Step 1: Temperature should be mid-low 40's F (liquid temp, not air temp)
Step 2: Clean the beer line or replace
Step 3: Beer line should be 3/16" diameter
Step 4: Use beer line that is 8 feet long
Step 5: Set regulator in the 5-10 PSI range. Adjust as necessary.
Step 6: 24 hour keg rest after transporting for CO2 to reabsorb into the beer.
Step 7: Watch for beer line dipping below the level of the top of the keg. Coil beer lines on top of the keg.
If you are having consistent foam over problems, you should first understand that it takes time for a keg of beer to settle after transportation. The shaking up a full keg of beer happens to a great degree just from traveling a few blocks by car. Plus, if the keg temperature has changed during transportation, you may have a temperature-related problem as well. Once a keg is installed into your kegerator, you should give it at least two and preferably four hours to 'settle in' before pouring. Also, make sure you are pouring with the glass at an angle, and this will help reduce foam from an improper pour. A proper pint glass is helpful as well.
Beer Foam Physics
One should understand the physics behind foamy beer! Most beer is carbonated, meaning that it is a liquid solution saturated with a large amount of CO2 gas. When a liquid is saturated with CO2 gas, more gas stays in the mixture at colder temperatures. In this case, the beer gas/liquid solution holds itself together the best right around 34-38 degrees. When the temperature rises above 40 degrees, the CO2 gas starts to escape from the beer, and this is what causes foam (in most cases). For this reason, temperature issues constitute the great majority of problems with kegerators serving foamy beer.
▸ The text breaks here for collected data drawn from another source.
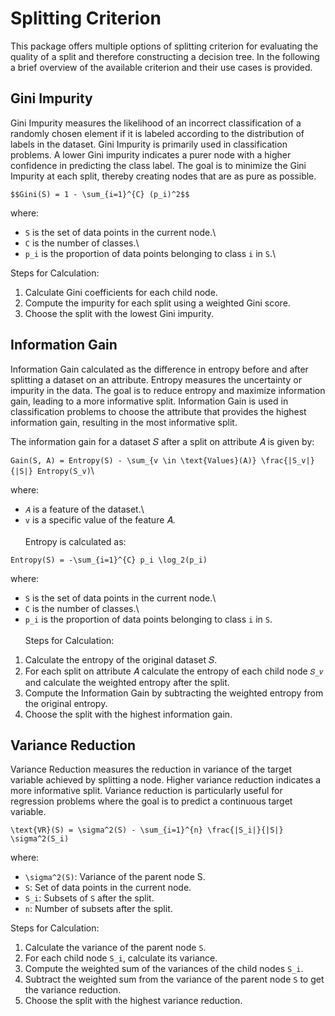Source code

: # Splitting Criterion

This package offers multiple options of splitting criterion for evaluating the quality of a split and therefore constructing a decision tree. In the following a brief overview of the available criterion and their use cases is provided.

## Gini Impurity
Gini Impurity measures the likelihood of an incorrect classification of a randomly chosen element if it is labeled according to the distribution of labels in the dataset. 
Gini Impurity is primarily used in classification problems. A lower Gini impurity indicates a purer node with a higher confidence in predicting the class label. The goal is to minimize the Gini Impurity at each split, thereby creating nodes that are as pure as possible.

``$$Gini(S) = 1 - \sum_{i=1}^{C} (p_i)^2$$``

where:
- ``S`` is the set of data points in the current node.\
- ``C`` is the number of classes.\
- ``p_i`` is the proportion of data points belonging to class ``i`` in ``S``.\


Steps for Calculation:
1. Calculate Gini coefficients for each child node.
2. Compute the impurity for each split using a weighted Gini score.
3. Choose the split with the lowest Gini impurity.


## Information Gain
Information Gain calculated as the difference in entropy before and after splitting a dataset on an attribute. Entropy measures the uncertainty or impurity in the data. The goal is to reduce entropy and maximize information gain, leading to a more informative split. Information Gain is used in classification problems to choose the attribute that provides the highest information gain, resulting in the most informative split.

The information gain for a dataset 𝑆 after a split on attribute 𝐴 is given by:

``Gain(S, A) = Entropy(S) - \sum_{v \in \text{Values}(A)} \frac{|S_v|}{|S|} Entropy(S_v)``\


where:
- ``𝐴`` is a feature of the dataset.\
- ``v`` is a specific value of the feature 𝐴.\
    \
Entropy is calculated as:

``Entropy(S) = -\sum_{i=1}^{C} p_i \log_2(p_i)``


where:
- ``S`` is the set of data points in the current node.\
- ``C`` is the number of classes.\
- ``p_i`` is the proportion of data points belonging to class ``i`` in ``S``.\
\
Steps for Calculation:
1. Calculate the entropy of the original dataset 𝑆.
2. For each split on attribute 𝐴 calculate the entropy of each child node ``𝑆_𝑣`` and calculate the weighted entropy after the split.
3. Compute the Information Gain by subtracting the weighted entropy from the original entropy.
5. Choose the split with the highest information gain.


## Variance Reduction
Variance Reduction measures the reduction in variance of the target variable achieved by splitting a node. Higher variance reduction indicates a more informative split. Variance reduction is particularly useful for regression problems where the goal is to predict a continuous target variable.
 
``\text{VR}(S) = \sigma^2(S) - \sum_{i=1}^{n} \frac{|S_i|}{|S|} \sigma^2(S_i)``


where:
- ``\sigma^2(S)``: Variance of the parent node S.
- ``S``: Set of data points in the current node.
-  ``S_i``: Subsets of ``S`` after the split.
- ``n``: Number of subsets after the split.

Steps for Calculation:
1. Calculate the variance of the parent node ``S``.
2. For each child node ``S_i``, calculate its variance.
3. Compute the weighted sum of the variances of the child nodes ``S_i``.
4. Subtract the weighted sum from the variance of the parent node ``S`` to get the variance reduction.
5. Choose the split with the highest variance reduction.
Now that we've gone over the basics, check your CO2 regulator settings. Beer can be pushed at anywhere from 4 PSI to 14 PSI, but most kegerators work best between 5 and 12 PSI. You should compensate for the size of your beer lines - the bigger the inner diameter of the beer line, the more pressure that should be used to push the beer. The colder the beer, the more pressure you can use as well. High pressure and high temperature will cause excess foam to result. If your beer lines are on the small side, like ¼" inner diameter, this can contribute to foaminess.
For more persistent foam problems, you should verify that your kegerator is cooling beer to the proper temperature. You can double-check the cooling at both the top and the bottom of your kegerator by placing a glass of water near each location overnight, and measuring the resultant temperature in the morning with a standard thermometer. If you have a draft tower, you should ensure that cool air is circulating through the draft tower as well as the refrigeration compartment. If the beer is cold at the beginning but raises temperature at the end of the beer line, it can cause a great degree of foaming.
If this is all in order, it is time to check the condition of your beer line and fittings. Dirty beer lines can cause foaming as well, and this makes it very important to clean your beer lines regularly. Now, check all fittings. If any of the fittings are loose, it can cause outside air to be sucked into the beer solution, causing air bubbles and foaminess. Make sure to tighten all of your hose clamps and any fitting that has bolts or hex flanges.
In some cases, your beer line may not be long enough - about six to eight feet of beer line is optimal.
If all else fails, you may have to look to your CO2 regulator. If the regulator has been dropped or banged up (they usually are), you might have a regulator malfunction that is causing a gauge to fail or let excess CO2 into the keg.